The FDA, now now EMA, emphasize analytical similarity as the pivotal step to minimize residual uncertainty, but creating a plan to demonstrate fingerprint-like similarity has been difficult because of improper use of testing methods, testing protocol, statistical modeling and the knowledge of the variability within and between lots. I have addressed this issue in my several books including the Biosimilars and Interchangeable Biologics: Tactical Issues (https://www.niazi.com/handbooks-and-technical-books) but now I have invented a new method that makes fingerprint-like similarity testing possible. This should help bringing biosimilars faster to market by assuring least residual uncertainty in the early phases of development. What will make biosimilars accessible (available and affordable) is a mindset that supports FDA thinking on scientific approaches that the Agency has demonstrated repeatedly; the ball is in the court of developers to give FDA reasons to approve biosimilars without lengthy, expensive clinical trials. I will be happy to provide more information and details to anyone wishing to examine their approach.

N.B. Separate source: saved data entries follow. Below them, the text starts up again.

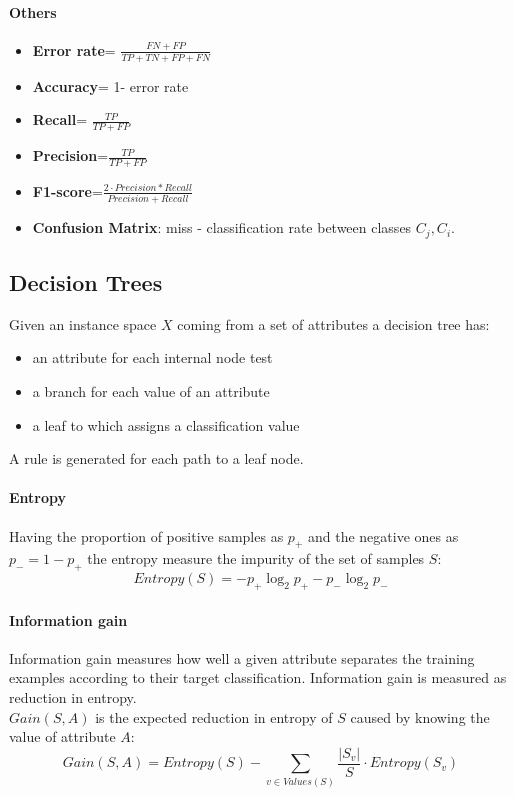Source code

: \paragraph{Others}
\begin{itemize}
\item \textbf{Error rate}= $\frac{FN+FP}{TP+TN+FP+FN}$
\item \textbf{Accuracy}= 1- error rate
\item \textbf{Recall}= $\frac{TP}{TP+FP}$
\item \textbf{Precision}=$\frac{TP}{TP+FP}$
\item \textbf{F1-score}=$\frac{2 \cdot Precision * Recall}{Precision + Recall}$
\item \textbf{Confusion Matrix}: miss - classification rate between classes $C_j,C_i$.
\end{itemize}

\subsection{Decision Trees}
Given an instance space $X$ coming from a set of attributes a decision tree has: 
\begin{itemize}
\item an attribute for each internal node test
\item a branch for each  value of an attribute
\item a leaf to which assigns a classification value
\end{itemize}
A rule is generated for each path to a leaf node. 


\paragraph{Entropy}
Having the proportion of positive samples as $p_+$ and the negative ones as $p_-=1-p_+$ the entropy measure the impurity of the set of samples $S$:
\[Entropy(S)=-p_+\log_2p_+-p_-\log_2p_-\]




\paragraph{Information gain}
Information gain measures how well a given attribute separates the training examples according to their target classification. Information gain is measured as reduction in entropy.\\
$Gain(S,A)$ is the expected reduction in entropy of $S$ caused by knowing the value of attribute $A$:
\[Gain(S,A)=Entropy(S)-\sum_{v \in Values(S)}\frac{|S_v|}{S}\cdot Entropy(S_v)\] 


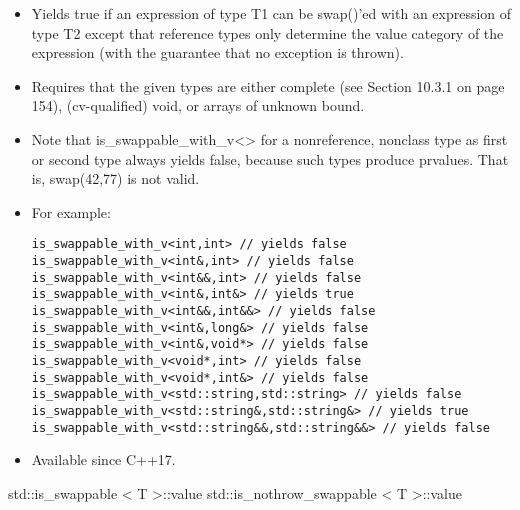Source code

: \begin{itemize}
\item
Yields true if an expression of type T1 can be swap()’ed with an expression of type T2 except that reference types only determine the value category of the expression (with the guarantee that no exception is thrown).

\item
Requires that the given types are either complete (see Section 10.3.1 on page 154), (cv-qualified) void, or arrays of unknown bound.

\item
Note that is\_swappable\_with\_v<> for a nonreference, nonclass type as first or second type always yields false, because such types produce prvalues. That is, swap(42,77) is not valid.

\item
For example:
\begin{lstlisting}[style=styleCXX]
is_swappable_with_v<int,int> // yields false
is_swappable_with_v<int&,int> // yields false
is_swappable_with_v<int&&,int> // yields false
is_swappable_with_v<int&,int&> // yields true
is_swappable_with_v<int&&,int&&> // yields false
is_swappable_with_v<int&,long&> // yields false
is_swappable_with_v<int&,void*> // yields false
is_swappable_with_v<void*,int> // yields false
is_swappable_with_v<void*,int&> // yields false
is_swappable_with_v<std::string,std::string> // yields false
is_swappable_with_v<std::string&,std::string&> // yields true
is_swappable_with_v<std::string&&,std::string&&> // yields false
\end{lstlisting}

\item
Available since C++17.
\end{itemize}

std::is\_swappable < T >::value
std::is\_nothrow\_swappable < T >::value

While the concept of non-inferiority testing has been applied to clinical trials, this concept is yet to be applied to analytical similarity testing; the testing protocols as shared by FDA in reviewing three biosimilars, filgrastim, insulin glargine and bevacizumab show a more conventional approach to demonstrate similarity, not non-inferiority. The CQAs for the latter are different than those used of demonstrating similarity.
My inventions include methods to demonstrate difference through a process of thermodynamic extrapolation. I have shared the novelty aspect as well as the non-inferiority trial designs with regulatory agencies and they have all encouraged this approach. I will soon be filing a CP to enforce these new technology and the proposed approach. Being able to demonstrate non-inferiority is a double-edge sword; biosimilar developers can use it to show fingerprint-like similarity but the LBP companies can use these methods to show lack of similarity as well, whether it is clinically meaningful or not.
I am strong that urging the scientific community in the biologics arena to come up with better tests to allow FDA to approve products without requiring phase 3 studies in those cases where these studies can take long time to complete and add to the cost of biosimilar development.